Just finished reading First We Read, Then We Write by Robert D. Richardson, reflections on the creative writing process gleaned from Ralph Waldo Emerson’s essays and journals. Richardson, who has written fantastic biographies of both Emerson and Thoreau (and William James), does a magnificent job of curating these Emerson quotes. Emerson is a great aphorist (Geary’s Guide, pp. 83-85) and in these observations and analyses he gets at the heart of what it’s like to write and to read…

Work and learn in evil days, in insulted days, in days of debt and depression and calamity. Fight best in the shade of the cloud of arrows.

The first rule of writing is not to omit the thing you meant to say.

Good writing and brilliant conversation are perpetual allegories.

All that can be thought can be written.

There is creative reading as well as creative writing.

First we eat, then we beget; first we read, then we write.

[While you are reading] you are the book’s book.

It happens to us once or twice in a lifetime to be drunk with some book which probably has some extraordinary relative power to intoxicate us and none other; and having exhausted that cup of enchantment we go groping in libraries all our years afterwards in the hope of being in Paradise again.

For only that book can we read which relates to me something that is already in my mind.

There is a great secret in knowing what to keep out of the mind as well as what to put in.

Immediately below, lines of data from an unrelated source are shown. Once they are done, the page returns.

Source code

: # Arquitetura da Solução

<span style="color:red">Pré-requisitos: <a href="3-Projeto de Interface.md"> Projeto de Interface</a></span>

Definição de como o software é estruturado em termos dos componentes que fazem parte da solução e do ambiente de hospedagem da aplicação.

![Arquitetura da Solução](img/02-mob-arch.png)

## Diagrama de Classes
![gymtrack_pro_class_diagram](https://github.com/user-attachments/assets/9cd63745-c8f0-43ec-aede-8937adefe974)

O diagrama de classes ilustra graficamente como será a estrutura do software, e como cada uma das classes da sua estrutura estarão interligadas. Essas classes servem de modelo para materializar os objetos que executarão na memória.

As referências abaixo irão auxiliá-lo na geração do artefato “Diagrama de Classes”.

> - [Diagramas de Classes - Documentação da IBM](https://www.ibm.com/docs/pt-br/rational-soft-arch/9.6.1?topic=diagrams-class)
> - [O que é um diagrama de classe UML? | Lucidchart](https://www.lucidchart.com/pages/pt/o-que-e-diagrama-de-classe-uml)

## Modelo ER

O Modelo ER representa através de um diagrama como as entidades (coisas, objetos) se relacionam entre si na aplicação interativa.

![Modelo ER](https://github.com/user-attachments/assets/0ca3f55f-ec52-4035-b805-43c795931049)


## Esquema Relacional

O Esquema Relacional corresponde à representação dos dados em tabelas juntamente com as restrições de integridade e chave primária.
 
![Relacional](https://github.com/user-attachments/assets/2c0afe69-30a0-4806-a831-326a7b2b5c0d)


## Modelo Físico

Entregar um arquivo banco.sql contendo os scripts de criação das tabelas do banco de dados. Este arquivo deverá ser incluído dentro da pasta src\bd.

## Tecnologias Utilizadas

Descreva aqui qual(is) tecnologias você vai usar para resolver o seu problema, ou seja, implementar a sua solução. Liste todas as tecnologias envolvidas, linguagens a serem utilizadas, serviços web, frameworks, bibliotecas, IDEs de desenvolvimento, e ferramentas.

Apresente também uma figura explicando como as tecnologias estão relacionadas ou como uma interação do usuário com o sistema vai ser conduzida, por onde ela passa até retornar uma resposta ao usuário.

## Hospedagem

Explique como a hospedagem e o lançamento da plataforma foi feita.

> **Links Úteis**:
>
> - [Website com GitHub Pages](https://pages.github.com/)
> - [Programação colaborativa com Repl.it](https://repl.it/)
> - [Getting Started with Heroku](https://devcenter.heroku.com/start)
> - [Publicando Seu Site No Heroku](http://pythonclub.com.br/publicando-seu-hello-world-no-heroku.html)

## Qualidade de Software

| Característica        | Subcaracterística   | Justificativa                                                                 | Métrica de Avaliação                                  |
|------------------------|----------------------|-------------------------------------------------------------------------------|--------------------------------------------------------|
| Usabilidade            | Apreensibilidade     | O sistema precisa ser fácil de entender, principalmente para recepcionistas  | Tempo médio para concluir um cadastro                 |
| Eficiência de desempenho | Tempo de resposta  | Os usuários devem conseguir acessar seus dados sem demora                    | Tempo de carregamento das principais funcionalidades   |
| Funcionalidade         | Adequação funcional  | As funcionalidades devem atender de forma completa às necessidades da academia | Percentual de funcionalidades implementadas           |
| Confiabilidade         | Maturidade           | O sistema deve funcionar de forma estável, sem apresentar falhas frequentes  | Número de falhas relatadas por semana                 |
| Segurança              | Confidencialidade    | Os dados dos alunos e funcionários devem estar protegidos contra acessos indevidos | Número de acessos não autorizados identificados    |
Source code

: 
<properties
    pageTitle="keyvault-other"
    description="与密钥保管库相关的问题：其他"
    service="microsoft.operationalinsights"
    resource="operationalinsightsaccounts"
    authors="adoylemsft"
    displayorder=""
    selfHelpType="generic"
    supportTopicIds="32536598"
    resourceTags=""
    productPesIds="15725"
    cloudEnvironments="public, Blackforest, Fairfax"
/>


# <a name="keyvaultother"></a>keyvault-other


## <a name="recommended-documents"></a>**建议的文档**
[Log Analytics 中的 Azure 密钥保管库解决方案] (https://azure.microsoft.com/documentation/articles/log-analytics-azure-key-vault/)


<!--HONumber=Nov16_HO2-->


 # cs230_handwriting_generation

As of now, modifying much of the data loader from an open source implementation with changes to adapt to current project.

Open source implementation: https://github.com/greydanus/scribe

The glance reveals what the gaze obscures.

What we are, that only can we see.

The way to write is to throw your entire body at the target after all your arrows are spent.

Words are signs of natural facts. Particular natural facts are symbols of particular spiritual facts. Nature is the symbol of spirit. The whole of nature is a metaphor of the human mind.

Avoid adjectives. Let the noun do the work.

It is the best part of each writer which has nothing private in it.

Language should aim to describe the fact, and not merely suggest it.

Art lies not in making your object prominent, but in choosing objects that are prominent.

[Good style:] Nothing can be added to it, neither can anything be taken from it.

An institution is the lengthened shadow of one man.

If you desire to arrest attention, to surprise, do not give me the facts in the order of cause and effect, but drop one or two links in the chain, and give me a cause and an effect two or three times removed.

The moment you putty and plaster your expressions to make them hang together, you have begun a weakening process. Take it for granted that the truths will harmonize; and as for the falsities and mistakes, they will speedily die of themselves. If you must be contradictory, let it be clean and sharp as the two blades of scissors meet.

The power to detach and to magnify by detaching, is the essence of rhetoric in the hands of the orator and poet.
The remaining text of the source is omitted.